---------- Excerpted data ----------
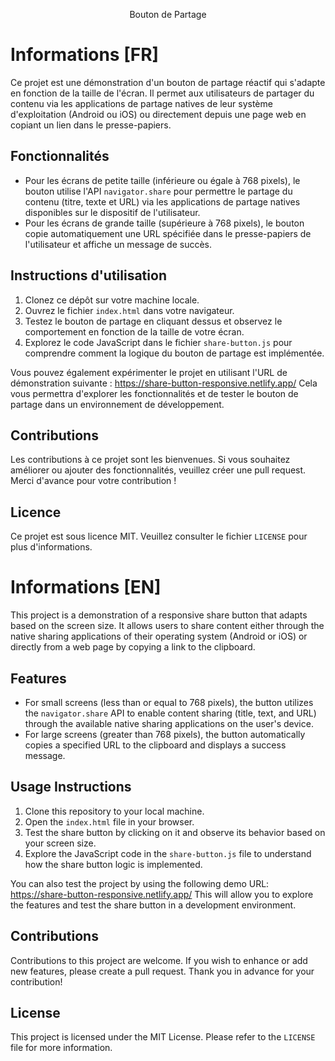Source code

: <p align="center">Bouton de Partage</p>

# Informations [FR]
Ce projet est une démonstration d'un bouton de partage réactif qui s'adapte en fonction de la taille de l'écran. Il permet aux utilisateurs de partager du contenu via les applications de partage natives de leur système d'exploitation (Android ou iOS) ou directement depuis une page web en copiant un lien dans le presse-papiers.

## Fonctionnalités

- Pour les écrans de petite taille (inférieure ou égale à 768 pixels), le bouton utilise l'API `navigator.share` pour permettre le partage du contenu (titre, texte et URL) via les applications de partage natives disponibles sur le dispositif de l'utilisateur.
- Pour les écrans de grande taille (supérieure à 768 pixels), le bouton copie automatiquement une URL spécifiée dans le presse-papiers de l'utilisateur et affiche un message de succès.

## Instructions d'utilisation

1. Clonez ce dépôt sur votre machine locale.
2. Ouvrez le fichier `index.html` dans votre navigateur.
3. Testez le bouton de partage en cliquant dessus et observez le comportement en fonction de la taille de votre écran.
4. Explorez le code JavaScript dans le fichier `share-button.js` pour comprendre comment la logique du bouton de partage est implémentée.

Vous pouvez également expérimenter le projet en utilisant l'URL de démonstration suivante : https://share-button-responsive.netlify.app/ Cela vous permettra d'explorer les fonctionnalités et de tester le bouton de partage dans un environnement de développement.



## Contributions

Les contributions à ce projet sont les bienvenues. Si vous souhaitez améliorer ou ajouter des fonctionnalités, veuillez créer une pull request. Merci d'avance pour votre contribution !

## Licence

Ce projet est sous licence MIT. Veuillez consulter le fichier `LICENSE` pour plus d'informations.



# Informations [EN]

This project is a demonstration of a responsive share button that adapts based on the screen size. It allows users to share content either through the native sharing applications of their operating system (Android or iOS) or directly from a web page by copying a link to the clipboard.

## Features

- For small screens (less than or equal to 768 pixels), the button utilizes the `navigator.share` API to enable content sharing (title, text, and URL) through the available native sharing applications on the user's device.
- For large screens (greater than 768 pixels), the button automatically copies a specified URL to the clipboard and displays a success message.

## Usage Instructions

1. Clone this repository to your local machine.
2. Open the `index.html` file in your browser.
3. Test the share button by clicking on it and observe its behavior based on your screen size.
4. Explore the JavaScript code in the `share-button.js` file to understand how the share button logic is implemented.

You can also test the project by using the following demo URL: https://share-button-responsive.netlify.app/ This will allow you to explore the features and test the share button in a development environment.

## Contributions

Contributions to this project are welcome. If you wish to enhance or add new features, please create a pull request. Thank you in advance for your contribution!

## License

This project is licensed under the MIT License. Please refer to the `LICENSE` file for more information.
----------
> _Task to carry out_: Starting at the line that contains "Les contributions à", output every remaining line of the data exactly, and stop after the last one.

> _Response area_:
Les contributions à ce projet sont les bienvenues. Si vous souhaitez améliorer ou ajouter des fonctionnalités, veuillez créer une pull request. Merci d'avance pour votre contribution !

## Licence

Ce projet est sous licence MIT. Veuillez consulter le fichier `LICENSE` pour plus d'informations.



# Informations [EN]

This project is a demonstration of a responsive share button that adapts based on the screen size. It allows users to share content either through the native sharing applications of their operating system (Android or iOS) or directly from a web page by copying a link to the clipboard.

## Features

- For small screens (less than or equal to 768 pixels), the button utilizes the `navigator.share` API to enable content sharing (title, text, and URL) through the available native sharing applications on the user's device.
- For large screens (greater than 768 pixels), the button automatically copies a specified URL to the clipboard and displays a success message.

## Usage Instructions

1. Clone this repository to your local machine.
2. Open the `index.html` file in your browser.
3. Test the share button by clicking on it and observe its behavior based on your screen size.
4. Explore the JavaScript code in the `share-button.js` file to understand how the share button logic is implemented.

You can also test the project by using the following demo URL: https://share-button-responsive.netlify.app/ This will allow you to explore the features and test the share button in a development environment.

## Contributions

Contributions to this project are welcome. If you wish to enhance or add new features, please create a pull request. Thank you in advance for your contribution!

## License

This project is licensed under the MIT License. Please refer to the `LICENSE` file for more information.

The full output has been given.